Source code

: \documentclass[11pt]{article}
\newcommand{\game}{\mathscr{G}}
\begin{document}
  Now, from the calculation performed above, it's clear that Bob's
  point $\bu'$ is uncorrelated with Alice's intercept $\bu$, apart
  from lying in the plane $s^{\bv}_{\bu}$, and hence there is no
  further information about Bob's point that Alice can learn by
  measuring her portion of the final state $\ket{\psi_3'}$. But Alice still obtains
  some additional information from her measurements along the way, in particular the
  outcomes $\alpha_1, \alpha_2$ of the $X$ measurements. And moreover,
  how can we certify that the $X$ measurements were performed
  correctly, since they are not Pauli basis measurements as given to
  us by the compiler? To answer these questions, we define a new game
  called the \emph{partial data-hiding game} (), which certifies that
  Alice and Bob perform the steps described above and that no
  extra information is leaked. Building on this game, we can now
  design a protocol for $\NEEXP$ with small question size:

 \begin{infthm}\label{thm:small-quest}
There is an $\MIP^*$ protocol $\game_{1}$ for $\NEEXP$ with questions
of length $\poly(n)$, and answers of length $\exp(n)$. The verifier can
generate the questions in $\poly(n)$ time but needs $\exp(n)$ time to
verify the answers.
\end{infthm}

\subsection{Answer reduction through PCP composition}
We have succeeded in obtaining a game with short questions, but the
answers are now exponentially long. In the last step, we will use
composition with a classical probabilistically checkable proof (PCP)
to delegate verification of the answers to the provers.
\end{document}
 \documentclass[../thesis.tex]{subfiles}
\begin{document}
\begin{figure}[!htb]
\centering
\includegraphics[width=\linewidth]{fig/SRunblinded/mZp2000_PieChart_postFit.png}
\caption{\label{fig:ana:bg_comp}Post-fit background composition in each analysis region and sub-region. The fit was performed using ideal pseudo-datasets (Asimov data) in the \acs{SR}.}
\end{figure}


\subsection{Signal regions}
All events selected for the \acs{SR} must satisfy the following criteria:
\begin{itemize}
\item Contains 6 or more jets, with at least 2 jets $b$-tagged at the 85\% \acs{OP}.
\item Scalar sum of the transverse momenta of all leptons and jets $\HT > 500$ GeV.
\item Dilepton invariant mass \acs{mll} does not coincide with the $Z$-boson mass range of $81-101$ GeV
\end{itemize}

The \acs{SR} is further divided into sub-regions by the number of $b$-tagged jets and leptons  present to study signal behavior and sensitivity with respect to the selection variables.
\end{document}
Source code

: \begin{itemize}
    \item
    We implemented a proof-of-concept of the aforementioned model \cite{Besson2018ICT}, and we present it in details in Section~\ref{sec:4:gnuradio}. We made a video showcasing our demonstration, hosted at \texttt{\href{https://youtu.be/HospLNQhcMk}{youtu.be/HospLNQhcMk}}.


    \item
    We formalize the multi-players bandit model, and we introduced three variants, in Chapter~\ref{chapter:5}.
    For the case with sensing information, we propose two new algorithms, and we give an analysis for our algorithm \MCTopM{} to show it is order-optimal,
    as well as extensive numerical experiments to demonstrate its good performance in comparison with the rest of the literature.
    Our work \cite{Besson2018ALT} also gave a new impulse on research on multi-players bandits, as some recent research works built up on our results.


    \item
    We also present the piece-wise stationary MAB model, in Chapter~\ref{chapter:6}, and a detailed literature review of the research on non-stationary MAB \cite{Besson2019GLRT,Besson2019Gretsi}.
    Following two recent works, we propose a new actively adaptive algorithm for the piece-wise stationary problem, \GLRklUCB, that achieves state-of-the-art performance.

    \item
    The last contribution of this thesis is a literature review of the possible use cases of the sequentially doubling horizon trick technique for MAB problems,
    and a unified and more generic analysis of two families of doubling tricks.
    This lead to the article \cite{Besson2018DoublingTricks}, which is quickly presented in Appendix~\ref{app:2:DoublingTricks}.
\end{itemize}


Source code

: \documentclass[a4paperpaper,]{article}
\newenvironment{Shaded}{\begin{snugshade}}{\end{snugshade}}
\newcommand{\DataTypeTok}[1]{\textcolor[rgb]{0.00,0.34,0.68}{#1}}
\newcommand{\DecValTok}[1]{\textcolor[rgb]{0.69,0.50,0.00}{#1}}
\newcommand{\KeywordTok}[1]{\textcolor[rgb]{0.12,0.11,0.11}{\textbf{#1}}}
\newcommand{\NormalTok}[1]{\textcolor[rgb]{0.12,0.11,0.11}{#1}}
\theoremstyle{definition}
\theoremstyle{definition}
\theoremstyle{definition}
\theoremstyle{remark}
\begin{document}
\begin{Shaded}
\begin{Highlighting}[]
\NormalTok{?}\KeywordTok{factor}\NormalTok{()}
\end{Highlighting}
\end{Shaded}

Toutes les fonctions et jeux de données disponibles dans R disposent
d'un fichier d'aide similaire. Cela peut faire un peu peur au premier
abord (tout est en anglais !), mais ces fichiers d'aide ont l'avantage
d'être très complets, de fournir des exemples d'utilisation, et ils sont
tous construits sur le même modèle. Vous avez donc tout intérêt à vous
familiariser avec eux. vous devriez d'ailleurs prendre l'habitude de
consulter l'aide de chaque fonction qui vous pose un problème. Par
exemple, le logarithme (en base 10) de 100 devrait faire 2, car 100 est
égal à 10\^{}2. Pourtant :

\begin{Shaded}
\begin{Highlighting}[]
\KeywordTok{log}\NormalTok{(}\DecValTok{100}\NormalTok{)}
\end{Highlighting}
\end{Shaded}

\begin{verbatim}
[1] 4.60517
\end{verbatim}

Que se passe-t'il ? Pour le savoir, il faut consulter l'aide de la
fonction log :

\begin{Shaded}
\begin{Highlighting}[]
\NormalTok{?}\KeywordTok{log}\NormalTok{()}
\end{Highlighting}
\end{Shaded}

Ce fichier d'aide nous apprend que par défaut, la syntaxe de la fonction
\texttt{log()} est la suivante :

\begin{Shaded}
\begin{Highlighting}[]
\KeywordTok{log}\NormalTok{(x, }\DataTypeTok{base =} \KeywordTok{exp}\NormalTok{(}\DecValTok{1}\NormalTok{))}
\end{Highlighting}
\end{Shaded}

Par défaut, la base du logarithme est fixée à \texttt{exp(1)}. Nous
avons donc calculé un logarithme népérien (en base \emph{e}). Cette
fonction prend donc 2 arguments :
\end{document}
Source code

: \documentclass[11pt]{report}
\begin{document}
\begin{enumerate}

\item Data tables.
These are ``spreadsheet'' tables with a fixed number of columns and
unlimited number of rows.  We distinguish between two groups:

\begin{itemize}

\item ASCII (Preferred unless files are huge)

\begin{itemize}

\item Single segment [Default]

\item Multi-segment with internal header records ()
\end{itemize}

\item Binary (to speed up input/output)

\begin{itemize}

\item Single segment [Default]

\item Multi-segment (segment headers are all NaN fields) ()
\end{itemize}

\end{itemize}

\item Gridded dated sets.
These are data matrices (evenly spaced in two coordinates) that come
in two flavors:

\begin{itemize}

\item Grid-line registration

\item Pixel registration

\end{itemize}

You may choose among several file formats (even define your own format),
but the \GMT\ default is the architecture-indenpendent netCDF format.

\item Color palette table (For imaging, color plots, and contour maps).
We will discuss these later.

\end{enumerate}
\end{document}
========================
- [Task to complete]:
Every line above that holds the string "from" should be returned.

- [The completed task]:
  Now, from the calculation performed above, it's clear that Bob's
  from lying in the plane $s^{\bv}_{\bu}$, and hence there is no
  some additional information from her measurements along the way, in particular the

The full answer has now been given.